Beverage companies are looking for ways to eliminate ink chemicals, reduce mess, improve mark appearance and reduce the cost per mark. But the printing style, or ink requirements in the case of industry-enforced MEK-free inks is only part of the coding story.
Consumers want dates, websites and two-dimensional codes to select the freshest products, detect tampering and even connect with the manufacturer to get valuable ingredient information.
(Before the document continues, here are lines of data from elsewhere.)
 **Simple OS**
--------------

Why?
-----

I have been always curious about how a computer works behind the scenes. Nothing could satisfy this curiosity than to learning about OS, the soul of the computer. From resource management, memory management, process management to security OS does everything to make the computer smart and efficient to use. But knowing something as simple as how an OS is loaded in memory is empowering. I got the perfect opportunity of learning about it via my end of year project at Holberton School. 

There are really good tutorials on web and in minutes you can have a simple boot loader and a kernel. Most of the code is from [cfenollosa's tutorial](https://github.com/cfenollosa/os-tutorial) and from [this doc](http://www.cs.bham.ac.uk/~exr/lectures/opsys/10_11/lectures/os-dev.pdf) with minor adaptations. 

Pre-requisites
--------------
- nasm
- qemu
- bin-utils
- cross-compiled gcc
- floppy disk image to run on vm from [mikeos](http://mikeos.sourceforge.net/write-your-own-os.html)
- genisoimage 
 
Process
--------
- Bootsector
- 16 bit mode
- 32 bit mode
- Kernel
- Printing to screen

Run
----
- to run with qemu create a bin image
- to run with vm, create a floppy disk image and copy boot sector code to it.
“It’s becoming more and more important… and expiration dates requirements are changing coding technology,” says Mike Orcutt, director of [consumer packed goods] (CPG) business development at Matthews Marking Systems, Pittsburg, Pa. “If there is a problem with something and there isn’t a proper lot code, consumers can’t call the number to report flat soda. I see more and more regulation where consumers want to have access to product details.”
The distinct processes involved in coding, marking and labeling — and related equipment and technology choices — are directly impacted by packaging. Accommodating eco-friendly options and bioplastics as well as fiber have been a focus of coding equipment leaders.
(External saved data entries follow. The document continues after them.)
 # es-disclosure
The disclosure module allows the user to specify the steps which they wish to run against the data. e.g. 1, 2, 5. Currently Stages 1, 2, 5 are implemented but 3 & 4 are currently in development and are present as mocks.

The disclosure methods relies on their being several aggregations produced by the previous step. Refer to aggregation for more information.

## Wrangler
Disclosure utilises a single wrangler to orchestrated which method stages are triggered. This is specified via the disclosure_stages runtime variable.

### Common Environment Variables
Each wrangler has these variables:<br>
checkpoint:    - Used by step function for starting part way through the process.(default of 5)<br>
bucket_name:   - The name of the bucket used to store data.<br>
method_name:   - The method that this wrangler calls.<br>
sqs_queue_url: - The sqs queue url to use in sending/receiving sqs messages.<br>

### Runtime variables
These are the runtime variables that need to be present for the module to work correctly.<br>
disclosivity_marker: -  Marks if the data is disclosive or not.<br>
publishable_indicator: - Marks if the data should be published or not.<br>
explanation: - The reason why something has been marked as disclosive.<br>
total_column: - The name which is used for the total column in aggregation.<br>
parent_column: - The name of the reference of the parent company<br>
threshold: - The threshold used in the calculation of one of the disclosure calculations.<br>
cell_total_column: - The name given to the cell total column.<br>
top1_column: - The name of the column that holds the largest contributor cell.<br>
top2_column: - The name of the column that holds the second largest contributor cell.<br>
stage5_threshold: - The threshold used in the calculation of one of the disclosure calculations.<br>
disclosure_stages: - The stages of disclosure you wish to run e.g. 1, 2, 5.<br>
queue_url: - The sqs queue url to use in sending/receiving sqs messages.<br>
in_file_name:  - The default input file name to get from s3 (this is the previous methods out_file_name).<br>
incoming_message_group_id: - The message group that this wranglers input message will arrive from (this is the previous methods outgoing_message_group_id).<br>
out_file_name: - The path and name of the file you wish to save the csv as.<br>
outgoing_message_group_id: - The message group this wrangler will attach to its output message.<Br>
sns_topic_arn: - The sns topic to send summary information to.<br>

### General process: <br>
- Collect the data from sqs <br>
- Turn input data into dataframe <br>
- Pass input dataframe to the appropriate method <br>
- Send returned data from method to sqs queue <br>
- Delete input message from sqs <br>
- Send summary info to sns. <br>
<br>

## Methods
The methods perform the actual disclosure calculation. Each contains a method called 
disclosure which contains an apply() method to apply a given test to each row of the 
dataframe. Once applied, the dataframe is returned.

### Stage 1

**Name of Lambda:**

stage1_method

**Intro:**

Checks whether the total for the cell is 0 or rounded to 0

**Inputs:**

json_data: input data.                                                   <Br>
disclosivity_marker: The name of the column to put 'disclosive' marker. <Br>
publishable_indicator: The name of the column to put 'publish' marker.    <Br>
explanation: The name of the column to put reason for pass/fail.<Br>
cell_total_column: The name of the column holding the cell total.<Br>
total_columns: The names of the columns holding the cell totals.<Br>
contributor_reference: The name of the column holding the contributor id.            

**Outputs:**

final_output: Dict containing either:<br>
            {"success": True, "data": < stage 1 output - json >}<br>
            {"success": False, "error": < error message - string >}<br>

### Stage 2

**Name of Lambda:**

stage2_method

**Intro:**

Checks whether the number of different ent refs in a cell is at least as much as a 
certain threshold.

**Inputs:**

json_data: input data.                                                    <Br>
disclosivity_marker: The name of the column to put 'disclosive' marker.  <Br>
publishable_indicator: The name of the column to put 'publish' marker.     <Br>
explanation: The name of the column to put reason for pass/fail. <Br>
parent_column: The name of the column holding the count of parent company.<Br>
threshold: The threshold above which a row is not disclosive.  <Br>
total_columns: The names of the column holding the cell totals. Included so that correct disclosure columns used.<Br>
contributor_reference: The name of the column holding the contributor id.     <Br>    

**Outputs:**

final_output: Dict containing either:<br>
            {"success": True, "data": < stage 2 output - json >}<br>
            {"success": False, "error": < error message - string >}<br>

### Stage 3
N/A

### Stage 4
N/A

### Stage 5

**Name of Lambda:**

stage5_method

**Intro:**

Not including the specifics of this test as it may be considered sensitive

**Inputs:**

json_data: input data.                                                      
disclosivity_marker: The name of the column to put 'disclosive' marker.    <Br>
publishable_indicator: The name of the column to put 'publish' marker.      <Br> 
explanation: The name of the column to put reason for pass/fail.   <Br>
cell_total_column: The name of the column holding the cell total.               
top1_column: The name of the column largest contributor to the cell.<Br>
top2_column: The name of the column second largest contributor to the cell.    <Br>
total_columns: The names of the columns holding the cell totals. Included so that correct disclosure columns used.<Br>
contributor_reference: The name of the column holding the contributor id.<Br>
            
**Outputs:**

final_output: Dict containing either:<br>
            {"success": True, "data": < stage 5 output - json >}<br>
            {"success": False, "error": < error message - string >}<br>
“Eco-friendly PET bottles have much thinner walls than traditional PET bottles,” says Viktor Puzakov, vertical marketing manager for beverage at Videojet, Wood Dale, Ill. “A continuous inkjet (CIJ) printer… simply adds a layer of new material, ink, to the bottle surface.”
Laser marking technology is more involved and adjusts to the surface as a code is applied, even preventing unnecessary damage to materials such as bioplastics during printing, experts note.
“Since a laser removes a layer of substrate to create a code, the chances of burning through the [bioplastic PET bottles] increase significantly,” Puzakov explains. Lasers with smaller micron wavelengths (9.3 instead of the traditional 10.6) and non-crossover font printing prevent excessive burning, he adds.
Sustainably sourced wood fiber or paper pulp packaging also add complexity to coding solutions.
“Ink can bleed into the fibers of the substrate, making a sub-standard code, whereas laser coders could very easily burn through the fiber,” Puzakov says.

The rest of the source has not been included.